8-K

 

 

UNITED STATES

SECURITIES AND EXCHANGE COMMISSION

WASHINGTON, D.C. 20549

 

 

FORM 8-K

 

 

CURRENT REPORT

PURSUANT TO SECTION 13 OR 15(d)

OF THE SECURITIES EXCHANGE ACT OF 1934

Date of report (Date of earliest event reported): March 19, 2014

 

 

Marchex, Inc.

(Exact name of Registrant as Specified in its Charter)

 

 

 

Delaware   000-50658   35-2194038

(State or other jurisdiction

of incorporation)

 

(Commission

File Number)

 

(I.R.S. Employer

Identification No.)

520 Pike Street

Suite 2000

Seattle, Washington 98101

(Address of Principal Executive Offices)

(206) 331-3300

(Registrant’s telephone number, including area code)

 

 

Check the appropriate box below if the Form 8-K filing is intended to simultaneously satisfy the filing obligation of the registrant under any of the following provisions (see General Instruction A.2. below):

 

¨ Written communications pursuant to Rule 425 under the Securities Act (17 CFR 230.425)

 

¨ Soliciting material pursuant to Rule 14a-12 under the Exchange Act (17 CFR 240.14a-12)

 

¨ Pre-commencement communications pursuant to Rule 14d-2(b) under the Exchange Act (17 CFR 240.14d-2(b))

 

¨ Pre-commencement communications pursuant to Rule 13e-4(c) under the Exchange Act (17 CFR 240.13e-4(c))

 

 

 


Item 7.01 Regulation FD Disclosure.

Updated Call Driven Financial Guidance.

On March 19, 2014, Marchex, Inc. (“Marchex” or the “Company”) is issuing a press release announcing updated call-driven financial guidance for the first quarter ending March 31, 2014 (the “Guidance Press Release”). The full text of the Guidance Press Release issued in connection with the announcement is furnished as Exhibit 99.1 to this Current Report on Form 8-K.

Commencement of Offering.

On March 19, 2014, Marchex is issuing a press release announcing the commencement of an underwritten public offering (the “Offering Press Release”). The full text of the Offering Press Release issued in connection with the announcement is furnished as Exhibit 99.2 to this Current Report on Form 8-K.

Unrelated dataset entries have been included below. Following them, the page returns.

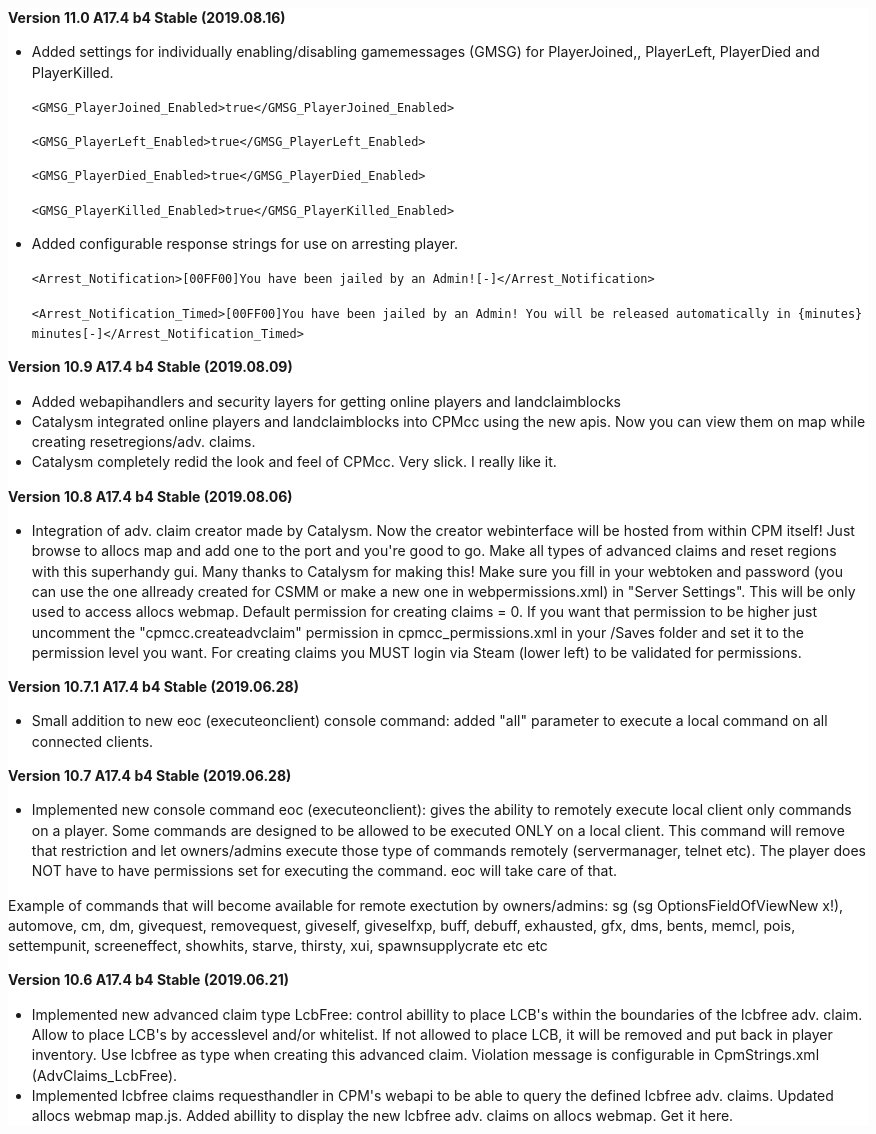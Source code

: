 **Version 11.0 A17.4 b4 Stable (2019.08.16)**

- Added settings for individually enabling/disabling gamemessages (GMSG) for PlayerJoined,, PlayerLeft, PlayerDied and PlayerKilled.

  `<GMSG_PlayerJoined_Enabled>true</GMSG_PlayerJoined_Enabled>`

  `<GMSG_PlayerLeft_Enabled>true</GMSG_PlayerLeft_Enabled>`

  `<GMSG_PlayerDied_Enabled>true</GMSG_PlayerDied_Enabled>`

  `<GMSG_PlayerKilled_Enabled>true</GMSG_PlayerKilled_Enabled>`

- Added configurable response strings for use on arresting player.

  `<Arrest_Notification>[00FF00]You have been jailed by an Admin![-]</Arrest_Notification>`

  `<Arrest_Notification_Timed>[00FF00]You have been jailed by an Admin! You will be released automatically in {minutes} minutes[-]</Arrest_Notification_Timed>`

**Version 10.9 A17.4 b4 Stable (2019.08.09)**

- Added webapihandlers and security layers for getting online players and landclaimblocks
- Catalysm integrated online players and landclaimblocks into CPMcc using the new apis. Now you can view them on map while creating resetregions/adv. claims.
- Catalysm completely redid the look and feel of CPMcc. Very slick. I really like it.

**Version 10.8 A17.4 b4 Stable (2019.08.06)**

- Integration of adv. claim creator made by Catalysm. Now the creator webinterface will be hosted from within CPM itself! Just browse to allocs map and add one to the port and you're good to go. Make all types of advanced claims and reset regions with this superhandy gui. Many thanks to Catalysm for making this! Make sure you fill in your webtoken and password (you can use the one allready created for CSMM or make a new one in webpermissions.xml) in "Server Settings". This will be only used to access allocs webmap. Default permission for creating claims = 0. If you want that permission to be higher just uncomment the "cpmcc.createadvclaim" permission in cpmcc_permissions.xml in your /Saves folder and set it to the permission level you want. For creating claims you MUST login via Steam (lower left) to be validated for permissions.

**Version 10.7.1 A17.4 b4 Stable (2019.06.28)**

- Small addition to new eoc (executeonclient) console command: added "all" parameter to execute a local command on all connected clients.

**Version 10.7 A17.4 b4 Stable (2019.06.28)**

- Implemented new console command eoc (executeonclient): gives the ability to remotely execute local client only commands on a player. Some commands are designed to be allowed to be executed ONLY on a local client. This command will remove that restriction and let owners/admins execute those type of commands remotely (servermanager, telnet etc). The player does NOT have to have permissions set for executing the command. eoc will take care of that.

Example of commands that will become available for remote exectution by owners/admins: sg (sg OptionsFieldOfViewNew x!), automove, cm, dm, givequest, removequest, giveself, giveselfxp, buff, debuff, exhausted, gfx, dms, bents, memcl, pois, settempunit, screeneffect, showhits, starve, thirsty, xui, spawnsupplycrate etc etc

**Version 10.6 A17.4 b4 Stable (2019.06.21)**

- Implemented new advanced claim type LcbFree: control abillity to place LCB's within the boundaries of the lcbfree adv. claim. Allow to place LCB's by accesslevel and/or whitelist. If not allowed to place LCB, it will be removed and put back in player inventory. Use lcbfree as type when creating this advanced claim. Violation message is configurable in CpmStrings.xml (AdvClaims_LcbFree).
- Implemented lcbfree claims requesthandler in CPM's webapi to be able to query the defined lcbfree adv. claims.
  Updated allocs webmap map.js. Added abillity to display the new lcbfree adv. claims on allocs webmap. Get it here.
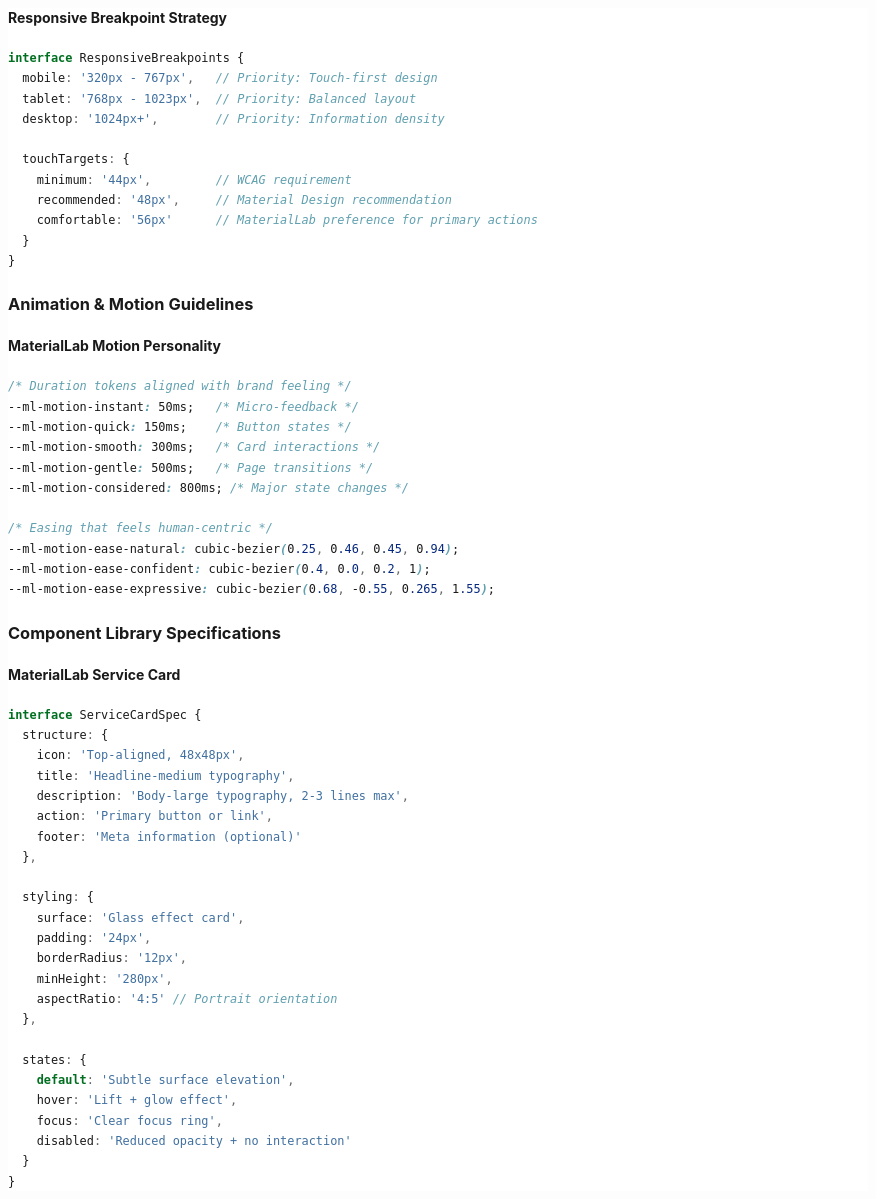 #### Responsive Breakpoint Strategy
```typescript
interface ResponsiveBreakpoints {
  mobile: '320px - 767px',   // Priority: Touch-first design
  tablet: '768px - 1023px',  // Priority: Balanced layout
  desktop: '1024px+',        // Priority: Information density
  
  touchTargets: {
    minimum: '44px',         // WCAG requirement
    recommended: '48px',     // Material Design recommendation
    comfortable: '56px'      // MaterialLab preference for primary actions
  }
}
```

### Animation & Motion Guidelines

#### MaterialLab Motion Personality
```css
/* Duration tokens aligned with brand feeling */
--ml-motion-instant: 50ms;   /* Micro-feedback */
--ml-motion-quick: 150ms;    /* Button states */
--ml-motion-smooth: 300ms;   /* Card interactions */
--ml-motion-gentle: 500ms;   /* Page transitions */
--ml-motion-considered: 800ms; /* Major state changes */

/* Easing that feels human-centric */
--ml-motion-ease-natural: cubic-bezier(0.25, 0.46, 0.45, 0.94);
--ml-motion-ease-confident: cubic-bezier(0.4, 0.0, 0.2, 1);
--ml-motion-ease-expressive: cubic-bezier(0.68, -0.55, 0.265, 1.55);
```

### Component Library Specifications

#### MaterialLab Service Card
```typescript
interface ServiceCardSpec {
  structure: {
    icon: 'Top-aligned, 48x48px',
    title: 'Headline-medium typography',
    description: 'Body-large typography, 2-3 lines max',
    action: 'Primary button or link',
    footer: 'Meta information (optional)'
  },
  
  styling: {
    surface: 'Glass effect card',
    padding: '24px',
    borderRadius: '12px',
    minHeight: '280px',
    aspectRatio: '4:5' // Portrait orientation
  },
  
  states: {
    default: 'Subtle surface elevation',
    hover: 'Lift + glow effect',
    focus: 'Clear focus ring',
    disabled: 'Reduced opacity + no interaction'
  }
}
```
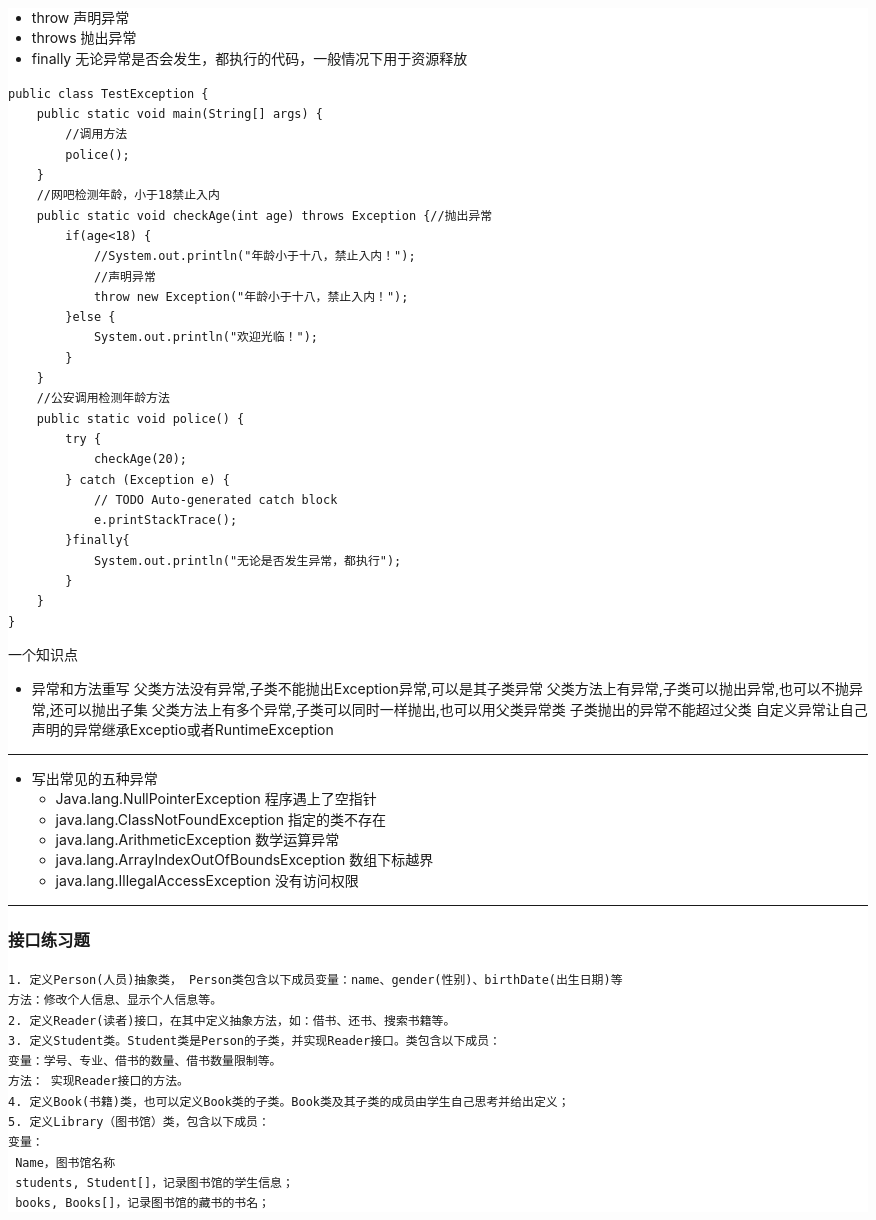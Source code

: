 * throw 声明异常
* throws 抛出异常
* finally 无论异常是否会发生，都执行的代码，一般情况下用于资源释放

```
public class TestException {
	public static void main(String[] args) {
		//调用方法
		police();
	}
	//网吧检测年龄，小于18禁止入内
	public static void checkAge(int age) throws Exception {//抛出异常
		if(age<18) {
			//System.out.println("年龄小于十八，禁止入内！");
			//声明异常
			throw new Exception("年龄小于十八，禁止入内！");
		}else {
			System.out.println("欢迎光临！");
		}
	}
	//公安调用检测年龄方法
	public static void police() {
		try {
			checkAge(20);
		} catch (Exception e) {
			// TODO Auto-generated catch block
			e.printStackTrace();
		}finally{
			System.out.println("无论是否发生异常，都执行");
		}
	}
}

```
一个知识点
* 异常和方法重写
父类方法没有异常,子类不能抛出Exception异常,可以是其子类异常
父类方法上有异常,子类可以抛出异常,也可以不抛异常,还可以抛出子集
父类方法上有多个异常,子类可以同时一样抛出,也可以用父类异常类
子类抛出的异常不能超过父类
自定义异常让自己声明的异常继承Exceptio或者RuntimeException
***
* 写出常见的五种异常
	* Java.lang.NullPointerException 程序遇上了空指针
	* java.lang.ClassNotFoundException 指定的类不存在
	* java.lang.ArithmeticException 数学运算异常
	* java.lang.ArrayIndexOutOfBoundsException 数组下标越界
	* java.lang.IllegalAccessException 没有访问权限
***
### 接口练习题
```
1. 定义Person(人员)抽象类， Person类包含以下成员变量：name、gender(性别)、birthDate(出生日期)等
方法：修改个人信息、显示个人信息等。
2. 定义Reader(读者)接口，在其中定义抽象方法，如：借书、还书、搜索书籍等。
3. 定义Student类。Student类是Person的子类，并实现Reader接口。类包含以下成员：
变量：学号、专业、借书的数量、借书数量限制等。
方法： 实现Reader接口的方法。
4. 定义Book(书籍)类，也可以定义Book类的子类。Book类及其子类的成员由学生自己思考并给出定义；
5. 定义Library（图书馆）类，包含以下成员：
变量：
 Name，图书馆名称
 students, Student[]，记录图书馆的学生信息；
 books, Books[]，记录图书馆的藏书的书名；
```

The information in this Item 7.01 (including Exhibits 99.1 and 99.2) are being furnished and shall not be deemed “filed” for the purposes of Section 18 of the Exchange Act, or otherwise subject to the liabilities of that section. Such information shall not be incorporated by reference into any registration statement or other document pursuant to the Securities Act of 1933 or the Exchange Act, except as shall be expressly set forth by specific reference in such filing.

Marchex is referencing non-GAAP financial information in the Guidance Press Release. Reconciliations of these non-GAAP financial measures to the comparable GAAP financial measures are included in publicly-available documents filed with the Securities and Exchange Commission (the “SEC”) and posted on Marchex’s website, www.marchex.com, under Investor Relations. Disclosures regarding definitions of these financial measures used by Marchex and why Marchex’s management believes these financial measures provide useful information to investors are also included in these documents.

Safe Harbor Disclosure

This Current Report on Form 8-K contains forward-looking statements within the meaning of the Securities Act and of the Exchange Act that involve substantial risks and uncertainties. All statements, other than statements of historical facts, included in this Current Report on Form 8-K regarding our strategy, future operations, future financial position, future revenues, other financial guidance, projected costs, prospects, plans and objectives of management are forward-looking statements.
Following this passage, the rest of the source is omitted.